→ **Work instruction**:
Scan the data below for lines containing the string "fourier" and give only how many there are.

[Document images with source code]
# # # # # # #

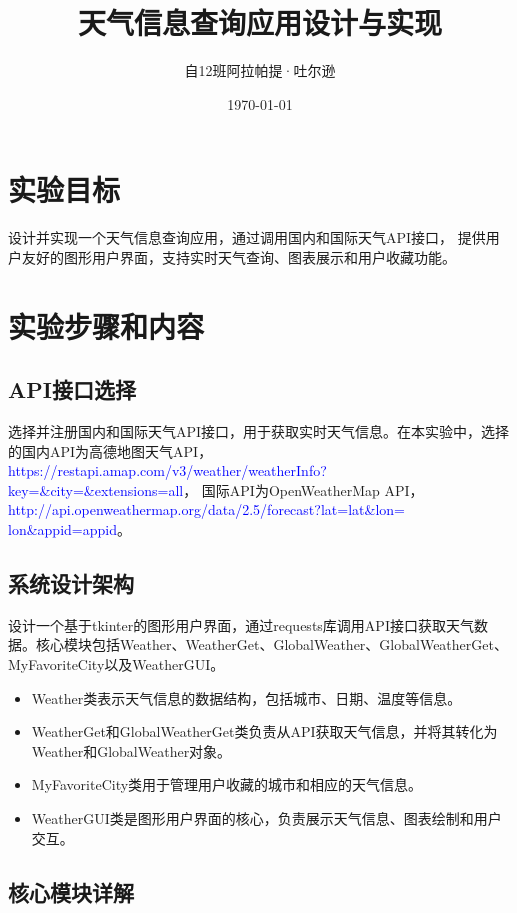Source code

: \documentclass[UTF8]{ctexart}
\title{天气信息查询应用设计与实现}
\author{自12班\quad 阿拉帕提·吐尔逊\quad 2019010363}
\date{\today}
\begin{document}
\maketitle

\section{实验目标}

设计并实现一个天气信息查询应用，通过调用国内和国际天气API接口，
提供用户友好的图形用户界面，支持实时天气查询、图表展示和用户收藏功能。

\section{实验步骤和内容}

\subsection{API接口选择}
选择并注册国内和国际天气API接口，用于获取实时天气信息。在本实验中，选择的国内API为高德地图天气API，
\textcolor{blue}{https://restapi.amap.com/v3/weather/weatherInfo?key={}\&city={}\&extensions=all}，
国际API为OpenWeatherMap API，
\textcolor{blue}{http://api.openweathermap.org/data/2.5/forecast?lat={lat}\&lon=\\{lon}\&appid={appid}}。

\subsection{系统设计架构}

设计一个基于tkinter的图形用户界面，通过requests库调用API接口获取天气数据。核心模块包括Weather、WeatherGet、GlobalWeather、GlobalWeatherGet、MyFavoriteCity以及WeatherGUI。
\begin{itemize}
   \item Weather类表示天气信息的数据结构，包括城市、日期、温度等信息。
   \item WeatherGet和GlobalWeatherGet类负责从API获取天气信息，并将其转化为Weather和GlobalWeather对象。
   \item MyFavoriteCity类用于管理用户收藏的城市和相应的天气信息。
   \item WeatherGUI类是图形用户界面的核心，负责展示天气信息、图表绘制和用户交互。
\end{itemize}

\subsection{核心模块详解}
\end{document}
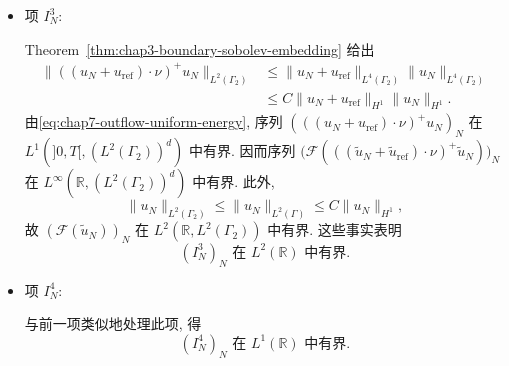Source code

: \begin{sloppypar}
\begin{Proof}
\begin{itemize}
利用 H\"older 不等式和精确 Sobolev 不等式 (Proposition~\ref{prop:chap3-gagliardo-nirenberg-interpolation}), 得到
\[
\begin{aligned}
 \|(u_N+u_{\mathrm{ref}})\otimes(u_N+u_{\mathrm{ref}})\|_{L^2}
 &\leq\|u_N+u_{\mathrm{ref}}\|_{L^4}^2\\
 &\leq C\|u_N+u_{\mathrm{ref}}\|_{L^2}^{1/2}
 \|\nabla(u_N+u_{\mathrm{ref}})\|_{L^2}^{3/2}.
\end{aligned}
\]
所以由\eqref{eq:chap7-outflow-uniform-energy}, 序列
$((u_N+u_{\mathrm{ref}})\otimes(u_N+u_{\mathrm{ref}}))_N$
在 $L^{4/3}(]0,T[,(L^2(\Omega))^{d\times d})$ 中有界. 把它在时间区间 $]0,T[$ 外作零延拓, 并再次使用 Hausdorff--Young Theorem, 得序列
$\bigl(\mathcal F((\widetilde u_N+\widetilde u_{\mathrm{ref}})\otimes
(\widetilde u_N+\widetilde u_{\mathrm{ref}}))\bigr)_N$
在 $L^4(\mathbb R,(L^2(\Omega))^{d\times d})$ 中有界. 还由\eqref{eq:chap7-outflow-uniform-energy}推出
$(\nabla\mathcal F(\widetilde u_N))_N$ 在 $L^2(\mathbb R,(L^2(\Omega))^{d\times d})$ 中有界. 合并这两个界, 得
\begin{equation}
 (I_N^2)_N\text{ 在 }L^{4/3}(\mathbb R)\text{ 中有界}.
\label{eq:chap7-fourier-term-two}
\end{equation}

\item 项 $I_N^3$:

Theorem~\ref{thm:chap3-boundary-sobolev-embedding} 给出
\[
\begin{aligned}
 \|((u_N+u_{\mathrm{ref}})\cdot\nu)^+u_N\|_{L^2(\Gamma_2)}
 &\leq\|u_N+u_{\mathrm{ref}}\|_{L^4(\Gamma_2)}
 \|u_N\|_{L^4(\Gamma_2)}\\
 &\leq C\|u_N+u_{\mathrm{ref}}\|_{H^1}\|u_N\|_{H^1}.
\end{aligned}
\]
由\eqref{eq:chap7-outflow-uniform-energy}, 序列
$(((u_N+u_{\mathrm{ref}})\cdot\nu)^+u_N)_N$
在 $L^1(]0,T[,(L^2(\Gamma_2))^d)$ 中有界. 因而序列
$\bigl(\mathcal F(((\widetilde u_N+\widetilde u_{\mathrm{ref}})\cdot\nu)^+
\widetilde u_N)\bigr)_N$ 在 $L^\infty(\mathbb R,(L^2(\Gamma_2))^d)$ 中有界. 此外,
\[
 \|u_N\|_{L^2(\Gamma_2)}\leq\|u_N\|_{L^2(\Gamma)}
 \leq C\|u_N\|_{H^1},
\]
故 $(\mathcal F(\widetilde u_N))_N$ 在 $L^2(\mathbb R,L^2(\Gamma_2))$ 中有界. 这些事实表明
\begin{equation}
 (I_N^3)_N\text{ 在 }L^2(\mathbb R)\text{ 中有界}.
\label{eq:chap7-fourier-term-three}
\end{equation}

\item 项 $I_N^4$:

与前一项类似地处理此项, 得
\begin{equation}
 (I_N^4)_N\text{ 在 }L^1(\mathbb R)\text{ 中有界}.
\label{eq:chap7-fourier-term-four}
\end{equation}


\end{itemize}
\end{Proof}
\end{sloppypar}
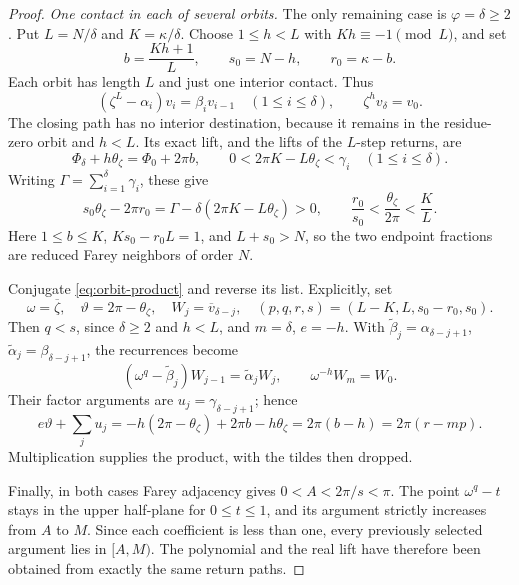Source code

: \documentclass[11pt,a4paper]{article}
\theoremstyle{definition}
\theoremstyle{remark}
\numberwithin{equation}{section}
\begin{document}
\begin{proof}
\emph{One contact in each of several orbits.} The only remaining case is $\varphi=\delta\ge2$. Put $L=N/\delta$ and $K=\kappa/\delta$. Choose $1\le h<L$ with $Kh\equiv-1\pmod L$, and set
\[
 b=\frac{Kh+1}{L},\qquad s_0=N-h,\qquad r_0=\kappa-b.
\]
Each orbit has length $L$ and just one interior contact. Thus
\begin{equation}\label{eq:orbit-product}
 (\zeta^L-\alpha_i)v_i=\beta_i v_{i-1}\quad(1\le i\le\delta),
 \qquad \zeta^h v_\delta=v_0.
\end{equation}
The closing path has no interior destination, because it remains in the residue-zero orbit and $h<L$. Its exact lift, and the lifts of the $L$-step returns, are
\[
 \Phi_\delta+h\theta_\zeta=\Phi_0+2\pi b,
 \qquad 0<2\pi K-L\theta_\zeta<\gamma_i\quad(1\le i\le\delta).
\]
Writing $\Gamma=\sum_{i=1}^\delta\gamma_i$, these give
\[
 s_0\theta_\zeta-2\pi r_0
 =\Gamma-\delta(2\pi K-L\theta_\zeta)>0,
 \qquad \frac{r_0}{s_0}<\frac{\theta_\zeta}{2\pi}<\frac KL.
\]
Here $1\le b\le K$, $Ks_0-r_0L=1$, and $L+s_0>N$, so the two endpoint fractions are reduced Farey neighbors of order $N$.

Conjugate \eqref{eq:orbit-product} and reverse its list. Explicitly, set
\[
 \omega=\overline\zeta,\quad\vartheta=2\pi-\theta_\zeta,\quad
 W_j=\overline v_{\delta-j},\quad
 (p,q,r,s)=(L-K,L,s_0-r_0,s_0).
\]
Then $q<s$, since $\delta\ge2$ and $h<L$, and $m=\delta$, $e=-h$. With $\widetilde\beta_j=\alpha_{\delta-j+1}$, $\widetilde\alpha_j=\beta_{\delta-j+1}$, the recurrences become
\[
 (\omega^q-\widetilde\beta_j)W_{j-1}=\widetilde\alpha_jW_j,
 \qquad \omega^{-h}W_m=W_0.
\]
Their factor arguments are $u_j=\gamma_{\delta-j+1}$; hence
\[
 e\vartheta+\sum_j u_j
 =-h(2\pi-\theta_\zeta)+2\pi b-h\theta_\zeta
 =2\pi(b-h)=2\pi(r-mp).
\]
Multiplication supplies the product, with the tildes then dropped.

Finally, in both cases Farey adjacency gives $0<A<2\pi/s<\pi$. The point $\omega^q-t$ stays in the upper half-plane for $0\le t\le1$, and its argument strictly increases from $A$ to $M$. Since each coefficient is less than one, every previously selected argument lies in $[A,M)$. The polynomial and the real lift have therefore been obtained from exactly the same return paths.
\end{proof}
\end{document}
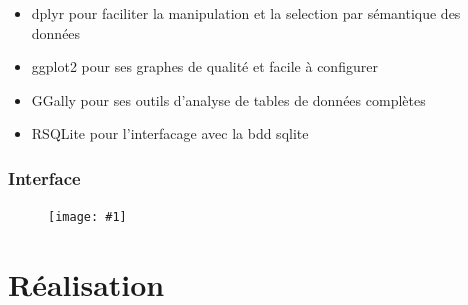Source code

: \documentclass[
	headsepline=on,
	footsepline=on,
	twoside=off,
	abstract=on,
	DIV=10
]{scrreprt}
\newcommand{\img}[1]{
\begin{figure}[H]
	\centering
	\texttt{[image: \#1]}
\end{figure}
}
\begin{document}
				\begin{itemize}
					\item dplyr pour faciliter la manipulation et la selection par sémantique des données
					\item ggplot2 pour ses graphes de qualité et facile à configurer
					\item GGally pour ses outils d'analyse de tables de données complètes
					\item RSQLite pour l'interfacage avec la bdd sqlite
				\end{itemize}
			
			\section{Interface}
				\img{pics/interface.png}

		
			
	\part{Réalisation}
		
		
		
		
		
		
		
		
		
		
		
		
\end{document}
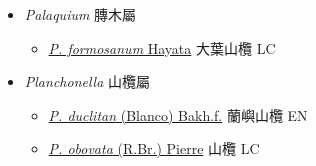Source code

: 
  \begin{itemize}
 \item[] \textit{Palaquium} 膞木屬
                                
  \begin{itemize}
        \item[] \href{http://www.theplantlist.org/tpl1.1/search?q=Palaquium+formosanum}{\textit{P. formosanum} Hayata}   大葉山欖   LC
  \end{itemize}
 \item[] \textit{Planchonella} 山欖屬
                                
  \begin{itemize}
        \item[] \href{http://www.theplantlist.org/tpl1.1/search?q=Planchonella+duclitan}{\textit{P. duclitan} (Blanco) Bakh.f.}   蘭嶼山欖   EN
        \item[] \href{http://www.theplantlist.org/tpl1.1/search?q=Planchonella+obovata}{\textit{P. obovata} (R.Br.) Pierre}   山欖   LC
  \end{itemize}
  \end{itemize}
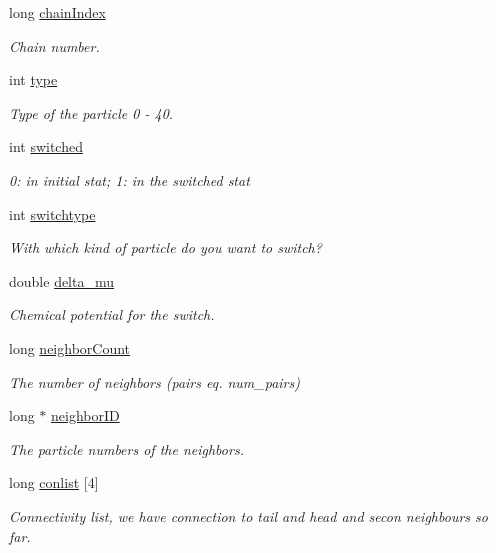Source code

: \begin{DoxyCompactItemize}
long \hyperlink{class_particle_a9b75fd3fa9351d7d3fd7aa5a5170a809}{chain\+Index}
\begin{DoxyCompactList}\small\item\em Chain number. \end{DoxyCompactList}\item 
int \hyperlink{class_particle_a2b73dd42bcd56ba2e7ffeb0a5515a866}{type}
\begin{DoxyCompactList}\small\item\em Type of the particle 0 -\/ 40. \end{DoxyCompactList}\item 
int \hyperlink{class_particle_af14e7acdc74120025282ea901e11ef69}{switched}
\begin{DoxyCompactList}\small\item\em 0\+: in initial stat; 1\+: in the switched stat \end{DoxyCompactList}\item 
int \hyperlink{class_particle_ae44cd3609cd01ff2e66edc58c64de10e}{switchtype}
\begin{DoxyCompactList}\small\item\em With which kind of particle do you want to switch? \end{DoxyCompactList}\item 
double \hyperlink{class_particle_a14464961ee5c7acbcfebddb72156e1bd}{delta\+\_\+mu}
\begin{DoxyCompactList}\small\item\em Chemical potential for the switch. \end{DoxyCompactList}\item 
long \hyperlink{class_particle_a66f7e76a4292ea79499e062667a46409}{neighbor\+Count}
\begin{DoxyCompactList}\small\item\em The number of neighbors (pairs eq. num\+\_\+pairs) \end{DoxyCompactList}\item 
long $\ast$ \hyperlink{class_particle_a0d119c0ca1644995840d35b701afb566}{neighbor\+I\+D}
\begin{DoxyCompactList}\small\item\em The particle numbers of the neighbors. \end{DoxyCompactList}\item 
long \hyperlink{class_particle_aea82d73fc279e2b1d9d837e6a0873b30}{conlist} \mbox{[}4\mbox{]}
\begin{DoxyCompactList}\small\item\em Connectivity list, we have connection to tail and head and secon neighbours so far. \end{DoxyCompactList}\end{DoxyCompactItemize}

# # # # # # #

→ **Response for this exercise**:
3